**TASK BRIEF**
Each line of the material below is to be given again exactly.

**PROVIDED RECORDS**
______________________________
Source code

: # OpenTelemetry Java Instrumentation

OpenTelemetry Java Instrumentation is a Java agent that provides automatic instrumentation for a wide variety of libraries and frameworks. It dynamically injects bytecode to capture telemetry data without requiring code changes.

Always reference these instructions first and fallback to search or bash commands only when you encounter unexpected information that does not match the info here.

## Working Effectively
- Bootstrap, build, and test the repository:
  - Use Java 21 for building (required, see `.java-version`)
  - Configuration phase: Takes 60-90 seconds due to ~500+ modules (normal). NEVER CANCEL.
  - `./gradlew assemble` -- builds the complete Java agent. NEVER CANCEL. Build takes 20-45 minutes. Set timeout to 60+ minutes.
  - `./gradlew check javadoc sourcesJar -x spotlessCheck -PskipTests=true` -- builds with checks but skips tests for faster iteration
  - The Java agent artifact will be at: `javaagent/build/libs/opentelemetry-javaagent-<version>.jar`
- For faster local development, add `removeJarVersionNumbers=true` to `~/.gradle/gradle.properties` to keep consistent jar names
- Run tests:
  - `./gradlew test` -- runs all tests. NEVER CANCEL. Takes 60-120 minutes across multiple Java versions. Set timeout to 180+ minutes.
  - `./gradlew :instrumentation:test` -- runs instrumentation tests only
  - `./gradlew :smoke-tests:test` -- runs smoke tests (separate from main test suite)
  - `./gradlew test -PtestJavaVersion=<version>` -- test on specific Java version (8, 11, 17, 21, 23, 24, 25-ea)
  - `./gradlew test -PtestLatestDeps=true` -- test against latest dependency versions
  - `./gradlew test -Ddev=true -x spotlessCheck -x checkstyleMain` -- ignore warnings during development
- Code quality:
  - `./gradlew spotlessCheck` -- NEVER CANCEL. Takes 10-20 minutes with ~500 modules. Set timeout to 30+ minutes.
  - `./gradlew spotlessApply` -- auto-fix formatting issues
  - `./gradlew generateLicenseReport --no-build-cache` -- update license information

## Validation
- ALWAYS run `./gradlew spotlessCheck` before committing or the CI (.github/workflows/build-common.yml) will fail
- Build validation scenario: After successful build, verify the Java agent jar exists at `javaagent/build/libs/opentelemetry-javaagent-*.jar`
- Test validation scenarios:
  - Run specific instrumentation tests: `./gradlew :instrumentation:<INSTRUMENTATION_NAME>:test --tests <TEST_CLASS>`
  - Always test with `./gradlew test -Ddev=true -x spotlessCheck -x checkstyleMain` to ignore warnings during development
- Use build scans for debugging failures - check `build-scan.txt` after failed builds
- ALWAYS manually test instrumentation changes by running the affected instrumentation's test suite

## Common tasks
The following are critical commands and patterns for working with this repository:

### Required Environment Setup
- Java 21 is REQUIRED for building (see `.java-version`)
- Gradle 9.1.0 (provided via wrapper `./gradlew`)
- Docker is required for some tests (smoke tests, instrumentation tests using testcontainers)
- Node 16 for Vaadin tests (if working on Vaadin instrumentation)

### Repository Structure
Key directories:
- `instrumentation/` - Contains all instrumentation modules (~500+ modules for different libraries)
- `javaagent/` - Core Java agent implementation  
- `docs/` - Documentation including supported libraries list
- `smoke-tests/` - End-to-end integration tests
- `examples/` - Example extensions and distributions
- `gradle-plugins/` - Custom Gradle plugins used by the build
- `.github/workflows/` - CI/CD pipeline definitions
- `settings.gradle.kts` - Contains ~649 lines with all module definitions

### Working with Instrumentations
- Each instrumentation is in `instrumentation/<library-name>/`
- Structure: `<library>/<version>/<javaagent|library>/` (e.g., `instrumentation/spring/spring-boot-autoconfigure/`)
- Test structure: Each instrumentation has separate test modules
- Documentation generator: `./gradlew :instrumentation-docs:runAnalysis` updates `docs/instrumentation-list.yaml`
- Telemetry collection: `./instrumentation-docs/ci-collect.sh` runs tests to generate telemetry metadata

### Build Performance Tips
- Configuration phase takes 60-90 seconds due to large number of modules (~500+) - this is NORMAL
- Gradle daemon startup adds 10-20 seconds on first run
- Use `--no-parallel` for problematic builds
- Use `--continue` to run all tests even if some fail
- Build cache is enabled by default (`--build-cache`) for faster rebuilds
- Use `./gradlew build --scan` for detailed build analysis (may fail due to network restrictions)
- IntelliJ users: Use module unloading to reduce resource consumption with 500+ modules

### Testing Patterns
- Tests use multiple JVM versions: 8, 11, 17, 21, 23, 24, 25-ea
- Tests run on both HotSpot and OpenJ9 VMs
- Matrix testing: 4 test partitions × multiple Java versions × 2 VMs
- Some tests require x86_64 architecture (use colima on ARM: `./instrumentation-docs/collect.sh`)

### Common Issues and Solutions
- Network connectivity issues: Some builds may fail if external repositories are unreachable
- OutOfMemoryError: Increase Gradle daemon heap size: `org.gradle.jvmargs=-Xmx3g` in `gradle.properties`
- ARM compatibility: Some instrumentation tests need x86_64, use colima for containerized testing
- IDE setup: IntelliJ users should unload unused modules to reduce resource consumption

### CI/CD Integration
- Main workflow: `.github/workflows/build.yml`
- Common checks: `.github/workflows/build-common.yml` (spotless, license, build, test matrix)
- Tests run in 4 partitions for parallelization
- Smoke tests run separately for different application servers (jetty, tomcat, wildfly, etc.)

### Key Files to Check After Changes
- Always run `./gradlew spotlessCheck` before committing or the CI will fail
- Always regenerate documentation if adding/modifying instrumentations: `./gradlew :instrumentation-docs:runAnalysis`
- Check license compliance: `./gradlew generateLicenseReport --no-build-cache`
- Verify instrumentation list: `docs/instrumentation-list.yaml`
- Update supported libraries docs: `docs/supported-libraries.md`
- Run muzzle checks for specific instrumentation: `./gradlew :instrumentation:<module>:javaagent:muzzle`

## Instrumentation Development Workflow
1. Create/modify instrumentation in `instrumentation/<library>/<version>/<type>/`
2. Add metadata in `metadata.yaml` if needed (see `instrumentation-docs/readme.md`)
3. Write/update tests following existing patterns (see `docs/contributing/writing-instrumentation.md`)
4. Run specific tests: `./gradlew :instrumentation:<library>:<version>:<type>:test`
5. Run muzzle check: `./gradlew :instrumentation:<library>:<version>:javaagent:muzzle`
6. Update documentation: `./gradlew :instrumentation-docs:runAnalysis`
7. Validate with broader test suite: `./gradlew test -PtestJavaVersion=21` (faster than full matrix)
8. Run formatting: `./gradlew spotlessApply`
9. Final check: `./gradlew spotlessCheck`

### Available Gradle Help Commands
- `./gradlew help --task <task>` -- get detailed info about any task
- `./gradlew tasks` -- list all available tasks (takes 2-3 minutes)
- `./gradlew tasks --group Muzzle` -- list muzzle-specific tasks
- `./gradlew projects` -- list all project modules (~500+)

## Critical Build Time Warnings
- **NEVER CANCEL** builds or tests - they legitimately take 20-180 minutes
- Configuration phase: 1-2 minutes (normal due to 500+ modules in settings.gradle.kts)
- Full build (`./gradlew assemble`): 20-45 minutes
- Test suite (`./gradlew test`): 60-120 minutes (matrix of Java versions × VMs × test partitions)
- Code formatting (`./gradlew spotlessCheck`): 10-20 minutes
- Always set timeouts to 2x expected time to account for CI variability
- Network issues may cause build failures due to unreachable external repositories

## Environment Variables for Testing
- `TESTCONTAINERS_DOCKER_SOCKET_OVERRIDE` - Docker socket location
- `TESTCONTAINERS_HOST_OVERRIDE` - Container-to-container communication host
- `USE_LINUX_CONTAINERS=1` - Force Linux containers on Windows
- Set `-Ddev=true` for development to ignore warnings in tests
______________________________
**FINISHED EXERCISE**
Source code

: # OpenTelemetry Java Instrumentation

OpenTelemetry Java Instrumentation is a Java agent that provides automatic instrumentation for a wide variety of libraries and frameworks. It dynamically injects bytecode to capture telemetry data without requiring code changes.

Always reference these instructions first and fallback to search or bash commands only when you encounter unexpected information that does not match the info here.

## Working Effectively
- Bootstrap, build, and test the repository:
  - Use Java 21 for building (required, see `.java-version`)
  - Configuration phase: Takes 60-90 seconds due to ~500+ modules (normal). NEVER CANCEL.
  - `./gradlew assemble` -- builds the complete Java agent. NEVER CANCEL. Build takes 20-45 minutes. Set timeout to 60+ minutes.
  - `./gradlew check javadoc sourcesJar -x spotlessCheck -PskipTests=true` -- builds with checks but skips tests for faster iteration
  - The Java agent artifact will be at: `javaagent/build/libs/opentelemetry-javaagent-<version>.jar`
- For faster local development, add `removeJarVersionNumbers=true` to `~/.gradle/gradle.properties` to keep consistent jar names
- Run tests:
  - `./gradlew test` -- runs all tests. NEVER CANCEL. Takes 60-120 minutes across multiple Java versions. Set timeout to 180+ minutes.
  - `./gradlew :instrumentation:test` -- runs instrumentation tests only
  - `./gradlew :smoke-tests:test` -- runs smoke tests (separate from main test suite)
  - `./gradlew test -PtestJavaVersion=<version>` -- test on specific Java version (8, 11, 17, 21, 23, 24, 25-ea)
  - `./gradlew test -PtestLatestDeps=true` -- test against latest dependency versions
  - `./gradlew test -Ddev=true -x spotlessCheck -x checkstyleMain` -- ignore warnings during development
- Code quality:
  - `./gradlew spotlessCheck` -- NEVER CANCEL. Takes 10-20 minutes with ~500 modules. Set timeout to 30+ minutes.
  - `./gradlew spotlessApply` -- auto-fix formatting issues
  - `./gradlew generateLicenseReport --no-build-cache` -- update license information

## Validation
- ALWAYS run `./gradlew spotlessCheck` before committing or the CI (.github/workflows/build-common.yml) will fail
- Build validation scenario: After successful build, verify the Java agent jar exists at `javaagent/build/libs/opentelemetry-javaagent-*.jar`
- Test validation scenarios:
  - Run specific instrumentation tests: `./gradlew :instrumentation:<INSTRUMENTATION_NAME>:test --tests <TEST_CLASS>`
  - Always test with `./gradlew test -Ddev=true -x spotlessCheck -x checkstyleMain` to ignore warnings during development
- Use build scans for debugging failures - check `build-scan.txt` after failed builds
- ALWAYS manually test instrumentation changes by running the affected instrumentation's test suite

## Common tasks
The following are critical commands and patterns for working with this repository:

### Required Environment Setup
- Java 21 is REQUIRED for building (see `.java-version`)
- Gradle 9.1.0 (provided via wrapper `./gradlew`)
- Docker is required for some tests (smoke tests, instrumentation tests using testcontainers)
- Node 16 for Vaadin tests (if working on Vaadin instrumentation)

### Repository Structure
Key directories:
- `instrumentation/` - Contains all instrumentation modules (~500+ modules for different libraries)
- `javaagent/` - Core Java agent implementation  
- `docs/` - Documentation including supported libraries list
- `smoke-tests/` - End-to-end integration tests
- `examples/` - Example extensions and distributions
- `gradle-plugins/` - Custom Gradle plugins used by the build
- `.github/workflows/` - CI/CD pipeline definitions
- `settings.gradle.kts` - Contains ~649 lines with all module definitions

### Working with Instrumentations
- Each instrumentation is in `instrumentation/<library-name>/`
- Structure: `<library>/<version>/<javaagent|library>/` (e.g., `instrumentation/spring/spring-boot-autoconfigure/`)
- Test structure: Each instrumentation has separate test modules
- Documentation generator: `./gradlew :instrumentation-docs:runAnalysis` updates `docs/instrumentation-list.yaml`
- Telemetry collection: `./instrumentation-docs/ci-collect.sh` runs tests to generate telemetry metadata

### Build Performance Tips
- Configuration phase takes 60-90 seconds due to large number of modules (~500+) - this is NORMAL
- Gradle daemon startup adds 10-20 seconds on first run
- Use `--no-parallel` for problematic builds
- Use `--continue` to run all tests even if some fail
- Build cache is enabled by default (`--build-cache`) for faster rebuilds
- Use `./gradlew build --scan` for detailed build analysis (may fail due to network restrictions)
- IntelliJ users: Use module unloading to reduce resource consumption with 500+ modules

### Testing Patterns
- Tests use multiple JVM versions: 8, 11, 17, 21, 23, 24, 25-ea
- Tests run on both HotSpot and OpenJ9 VMs
- Matrix testing: 4 test partitions × multiple Java versions × 2 VMs
- Some tests require x86_64 architecture (use colima on ARM: `./instrumentation-docs/collect.sh`)

### Common Issues and Solutions
- Network connectivity issues: Some builds may fail if external repositories are unreachable
- OutOfMemoryError: Increase Gradle daemon heap size: `org.gradle.jvmargs=-Xmx3g` in `gradle.properties`
- ARM compatibility: Some instrumentation tests need x86_64, use colima for containerized testing
- IDE setup: IntelliJ users should unload unused modules to reduce resource consumption

### CI/CD Integration
- Main workflow: `.github/workflows/build.yml`
- Common checks: `.github/workflows/build-common.yml` (spotless, license, build, test matrix)
- Tests run in 4 partitions for parallelization
- Smoke tests run separately for different application servers (jetty, tomcat, wildfly, etc.)

### Key Files to Check After Changes
- Always run `./gradlew spotlessCheck` before committing or the CI will fail
- Always regenerate documentation if adding/modifying instrumentations: `./gradlew :instrumentation-docs:runAnalysis`
- Check license compliance: `./gradlew generateLicenseReport --no-build-cache`
- Verify instrumentation list: `docs/instrumentation-list.yaml`
- Update supported libraries docs: `docs/supported-libraries.md`
- Run muzzle checks for specific instrumentation: `./gradlew :instrumentation:<module>:javaagent:muzzle`

## Instrumentation Development Workflow
1. Create/modify instrumentation in `instrumentation/<library>/<version>/<type>/`
2. Add metadata in `metadata.yaml` if needed (see `instrumentation-docs/readme.md`)
3. Write/update tests following existing patterns (see `docs/contributing/writing-instrumentation.md`)
4. Run specific tests: `./gradlew :instrumentation:<library>:<version>:<type>:test`
5. Run muzzle check: `./gradlew :instrumentation:<library>:<version>:javaagent:muzzle`
6. Update documentation: `./gradlew :instrumentation-docs:runAnalysis`
7. Validate with broader test suite: `./gradlew test -PtestJavaVersion=21` (faster than full matrix)
8. Run formatting: `./gradlew spotlessApply`
9. Final check: `./gradlew spotlessCheck`

### Available Gradle Help Commands
- `./gradlew help --task <task>` -- get detailed info about any task
- `./gradlew tasks` -- list all available tasks (takes 2-3 minutes)
- `./gradlew tasks --group Muzzle` -- list muzzle-specific tasks
- `./gradlew projects` -- list all project modules (~500+)

## Critical Build Time Warnings
- **NEVER CANCEL** builds or tests - they legitimately take 20-180 minutes
- Configuration phase: 1-2 minutes (normal due to 500+ modules in settings.gradle.kts)
- Full build (`./gradlew assemble`): 20-45 minutes
- Test suite (`./gradlew test`): 60-120 minutes (matrix of Java versions × VMs × test partitions)
- Code formatting (`./gradlew spotlessCheck`): 10-20 minutes
- Always set timeouts to 2x expected time to account for CI variability
- Network issues may cause build failures due to unreachable external repositories

## Environment Variables for Testing
- `TESTCONTAINERS_DOCKER_SOCKET_OVERRIDE` - Docker socket location
- `TESTCONTAINERS_HOST_OVERRIDE` - Container-to-container communication host
- `USE_LINUX_CONTAINERS=1` - Force Linux containers on Windows
- Set `-Ddev=true` for development to ignore warnings in tests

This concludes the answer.